• Required action
All the lines below should appear again unchanged, though their pictures should not.

== Extracted records

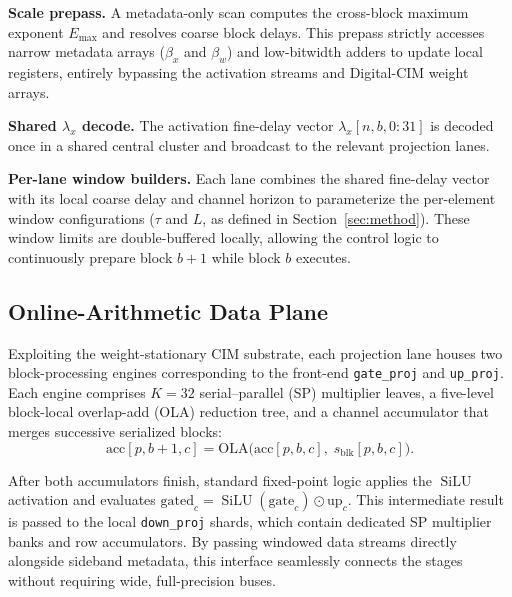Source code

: \documentclass[sigconf]{acmart}
\begin{document}
\textbf{Scale prepass.}
A metadata-only scan computes the cross-block maximum exponent $E_{\max}$ and resolves coarse block delays. This prepass strictly accesses narrow metadata arrays ($\beta_x$ and $\beta_w$) and low-bitwidth adders to update local registers, entirely bypassing the activation streams and Digital-CIM weight arrays.

\textbf{Shared $\lambda_x$ decode.}
The activation fine-delay vector $\lambda_x[n,b,0\!:\!31]$ is decoded once in a shared central cluster and broadcast to the relevant projection lanes.

\textbf{Per-lane window builders.}
Each lane combines the shared fine-delay vector with its local coarse delay and channel horizon to parameterize the per-element window configurations ($\tau$ and $L$, as defined in Section~\ref{sec:method}). These window limits are double-buffered locally, allowing the control logic to continuously prepare block $b\!+\!1$ while block $b$ executes.

\subsection{Online-Arithmetic Data Plane}
\label{sec:dataplane}
Exploiting the weight-stationary CIM substrate, each projection lane houses two block-processing engines corresponding to the front-end \texttt{gate\_proj} and \texttt{up\_proj}. Each engine comprises $K\!=\!32$ serial--parallel (SP) multiplier leaves, a five-level block-local overlap-add (OLA) reduction tree, and a channel accumulator that merges successive serialized blocks:
\begin{equation*}
  \mathrm{acc}[p,b\!+\!1,c]
    = \mathrm{OLA}\!\bigl(\mathrm{acc}[p,b,c],\;
                          s_{\mathrm{blk}}[p,b,c]\bigr).
\end{equation*}

After both accumulators finish, standard fixed-point logic applies the $\operatorname{SiLU}$ activation and evaluates $\text{gated}_c = \operatorname{SiLU}(\text{gate}_c)\odot\text{up}_c$. This intermediate result is passed to the local \texttt{down\_proj} shards, which contain dedicated SP multiplier banks and row accumulators. By passing windowed data streams directly alongside sideband metadata, this interface seamlessly connects the stages without requiring wide, full-precision buses.

\end{document}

====

• Solution
Source code

: \documentclass[sigconf]{acmart}
\begin{document}
\textbf{Scale prepass.}
A metadata-only scan computes the cross-block maximum exponent $E_{\max}$ and resolves coarse block delays. This prepass strictly accesses narrow metadata arrays ($\beta_x$ and $\beta_w$) and low-bitwidth adders to update local registers, entirely bypassing the activation streams and Digital-CIM weight arrays.

\textbf{Shared $\lambda_x$ decode.}
The activation fine-delay vector $\lambda_x[n,b,0\!:\!31]$ is decoded once in a shared central cluster and broadcast to the relevant projection lanes.

\textbf{Per-lane window builders.}
Each lane combines the shared fine-delay vector with its local coarse delay and channel horizon to parameterize the per-element window configurations ($\tau$ and $L$, as defined in Section~\ref{sec:method}). These window limits are double-buffered locally, allowing the control logic to continuously prepare block $b\!+\!1$ while block $b$ executes.

\subsection{Online-Arithmetic Data Plane}
\label{sec:dataplane}
Exploiting the weight-stationary CIM substrate, each projection lane houses two block-processing engines corresponding to the front-end \texttt{gate\_proj} and \texttt{up\_proj}. Each engine comprises $K\!=\!32$ serial--parallel (SP) multiplier leaves, a five-level block-local overlap-add (OLA) reduction tree, and a channel accumulator that merges successive serialized blocks:
\begin{equation*}
  \mathrm{acc}[p,b\!+\!1,c]
    = \mathrm{OLA}\!\bigl(\mathrm{acc}[p,b,c],\;
                          s_{\mathrm{blk}}[p,b,c]\bigr).
\end{equation*}

After both accumulators finish, standard fixed-point logic applies the $\operatorname{SiLU}$ activation and evaluates $\text{gated}_c = \operatorname{SiLU}(\text{gate}_c)\odot\text{up}_c$. This intermediate result is passed to the local \texttt{down\_proj} shards, which contain dedicated SP multiplier banks and row accumulators. By passing windowed data streams directly alongside sideband metadata, this interface seamlessly connects the stages without requiring wide, full-precision buses.

\end{document}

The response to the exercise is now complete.